• Task to complete
Below are entries. Copy exactly the lines running from the line that holds "Trial 10: Base" to the line that holds "## Trial 0:Model architecture", with both ends included.

• Supplied data
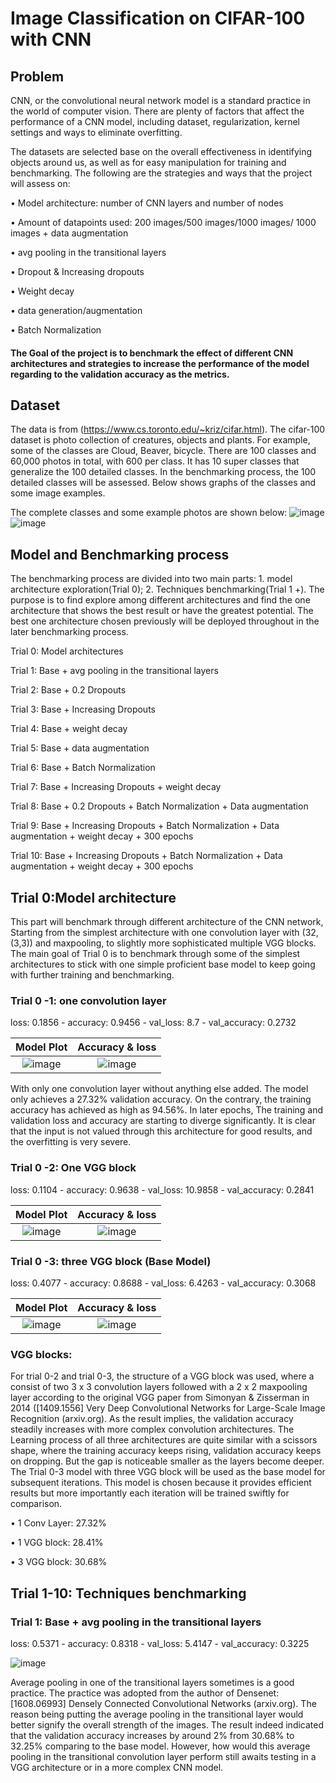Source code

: # Image Classification on CIFAR-100 with CNN

## Problem
CNN, or the convolutional neural network model is a standard practice in the world of computer vision. There are plenty of factors that affect the performance of a CNN model, including dataset, regularization, kernel settings and ways to eliminate overfitting. 
 
The datasets are selected base on the overall effectiveness in identifying objects around us, as well as for easy manipulation for training and benchmarking.
The following are the strategies and ways that the project will assess on:

•	Model architecture: number of CNN layers and number of nodes

•	Amount of datapoints used: 200 images/500 images/1000 images/ 1000 images + data augmentation

•	avg pooling in the transitional layers

•	Dropout & Increasing dropouts

•	Weight decay

•	data generation/augmentation 

•	Batch Normalization

#### The Goal of the project is to benchmark the effect of different CNN architectures and strategies to increase the performance of the model regarding to the validation accuracy as the metrics.


## Dataset
The data is from (https://www.cs.toronto.edu/~kriz/cifar.html).
The cifar-100 dataset is photo collection of creatures, objects and plants. For example, some of the classes are Cloud, Beaver, bicycle. There are 100 classes and 60,000 photos in total, with 600 per class. It has 10 super classes that generalize the 100 detailed classes. In the benchmarking process, the 100 detailed classes will be assessed. Below shows graphs of the classes and some image examples.

The complete classes and some example photos are shown below:
![image](https://user-images.githubusercontent.com/77212888/125891194-5f1613d5-31f8-4507-920c-9322cbabe41c.png)
![image](https://user-images.githubusercontent.com/77212888/125891341-0c161ad5-448c-4bee-8345-9bb2901b84d3.png)   

## Model and Benchmarking process
The benchmarking process are divided into two main parts: 1. model architecture exploration(Trial 0);  2. Techniques benchmarking(Trial 1 +). The purpose is to find explore among different architectures and find the one architecture that shows the best result or have the greatest potential. The best one architecture chosen previously will be deployed throughout in the later benchmarking process.

Trial 0: Model architectures 

Trial 1: Base + avg pooling in the transitional layers

Trial 2: Base + 0.2 Dropouts

Trial 3: Base + Increasing Dropouts 

Trial 4: Base + weight decay 

Trial 5: Base + data augmentation

Trial 6: Base + Batch Normalization

Trial 7: Base + Increasing Dropouts + weight decay

Trial 8: Base + 0.2 Dropouts + Batch Normalization + Data augmentation

Trial 9: Base + Increasing Dropouts + Batch Normalization + Data augmentation + weight decay + 300 epochs

Trial 10: Base + Increasing Dropouts + Batch Normalization + Data augmentation + weight decay + 300 epochs

## Trial 0:Model architecture
This part will benchmark through different architecture of the CNN network, Starting from the simplest architecture with one convolution layer with (32, (3,3)) and maxpooling, to slightly more sophisticated multiple VGG blocks. The main goal of Trial 0 is to benchmark through some of the simplest architectures to stick with one simple proficient base model to keep going with further training and benchmarking.

### Trial 0 -1: one convolution layer 
loss: 0.1856 - accuracy: 0.9456 - val_loss: 8.7 - val_accuracy: 0.2732

Model Plot            |  Accuracy & loss
:-------------------------:|:-------------------------:
![image](https://user-images.githubusercontent.com/77212888/125994296-130f3b95-a337-4bcb-b14c-7dc1b9f3404b.png)  |  ![image](https://user-images.githubusercontent.com/77212888/125994319-4e5ba061-ec53-47be-a27b-39a7adb070eb.png)


With only one convolution layer without anything else added. The model only achieves a 27.32% validation accuracy. On the contrary, the training accuracy has achieved as high as 94.56%. In later epochs, The training and validation loss and accuracy are starting to diverge significantly. It is clear that the input is not valued through this architecture for good results, and the overfitting is very severe.

### Trial 0 -2: One VGG block
loss: 0.1104 - accuracy: 0.9638 - val_loss: 10.9858 - val_accuracy: 0.2841

Model Plot            |  Accuracy & loss
:-------------------------:|:-------------------------:
![image](https://user-images.githubusercontent.com/77212888/125994515-e38f1e32-863d-478b-b6ee-c989da006012.png)  |  ![image](https://user-images.githubusercontent.com/77212888/125994526-99086d40-5fa4-476b-a5f1-0bc753c8c099.png)

### Trial 0 -3: three VGG block (Base Model)
loss: 0.4077 - accuracy: 0.8688 - val_loss: 6.4263 - val_accuracy: 0.3068

Model Plot            |  Accuracy & loss
:-------------------------:|:-------------------------:
![image](https://user-images.githubusercontent.com/77212888/125994591-b84c9962-7fae-434f-bde8-7536cf538ca9.png)  |  ![image](https://user-images.githubusercontent.com/77212888/125994596-291035b4-c01d-4cfc-a7fa-b58c7a44b5e4.png)


### VGG blocks:
For trial 0-2 and trial 0-3, the structure of a VGG block was used, where a consist of two 3 x 3 convolution layers followed with a 2 x 2 maxpooling layer according to the original VGG paper from Simonyan & Zisserman in 2014 ([1409.1556] Very Deep Convolutional Networks for Large-Scale Image Recognition (arxiv.org). 
As the result implies, the validation accuracy steadily increases with more complex convolution architectures. The Learning process of all three architectures are quite similar with a scissors shape, where the training accuracy keeps rising, validation accuracy keeps on dropping. But the gap is noticeable smaller as the layers become deeper. 
The Trial 0-3 model with three VGG block will be used as the base model for subsequent iterations. This model is chosen because it provides efficient results but more importantly each iteration will be trained swiftly for comparison.

•	1 Conv Layer: 27.32%

•	1 VGG block:  28.41%

•	3 VGG block:  30.68%

## Trial 1-10: Techniques benchmarking

### Trial 1: Base + avg pooling in the transitional layers
loss: 0.5371 - accuracy: 0.8318 - val_loss: 5.4147 - val_accuracy: 0.3225

![image](https://user-images.githubusercontent.com/77212888/125994883-bb7df49f-8be0-40ea-bd5a-b94a421ed9f1.png)

Average pooling in one of the transitional layers sometimes is a good practice. The practice was adopted from the author of  Densenet:[1608.06993] Densely Connected Convolutional Networks (arxiv.org). The reason being putting the average pooling in the transitional layer would better signify the overall strength of the images.
The result indeed indicated that the validation accuracy increases by around 2% from 30.68% to 32.25% comparing to the base model. However, how would this average pooling in the transitional convolution layer perform still awaits testing in a VGG architecture or in a more complex CNN model.
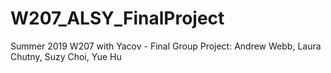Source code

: # W207_ALSY_FinalProject
Summer 2019 W207 with Yacov - Final Group Project: Andrew Webb, Laura Chutny, Suzy Choi, Yue Hu
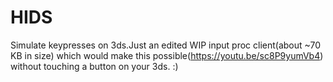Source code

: # HIDS 

Simulate keypresses on 3ds.Just an edited WIP input proc client(about ~70 KB in size) which would make this possible(https://youtu.be/sc8P9yumVb4) without touching a button on your 3ds. :)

• The completed task
Trial 10: Base + Increasing Dropouts + Batch Normalization + Data augmentation + weight decay + 300 epochs

## Trial 0:Model architecture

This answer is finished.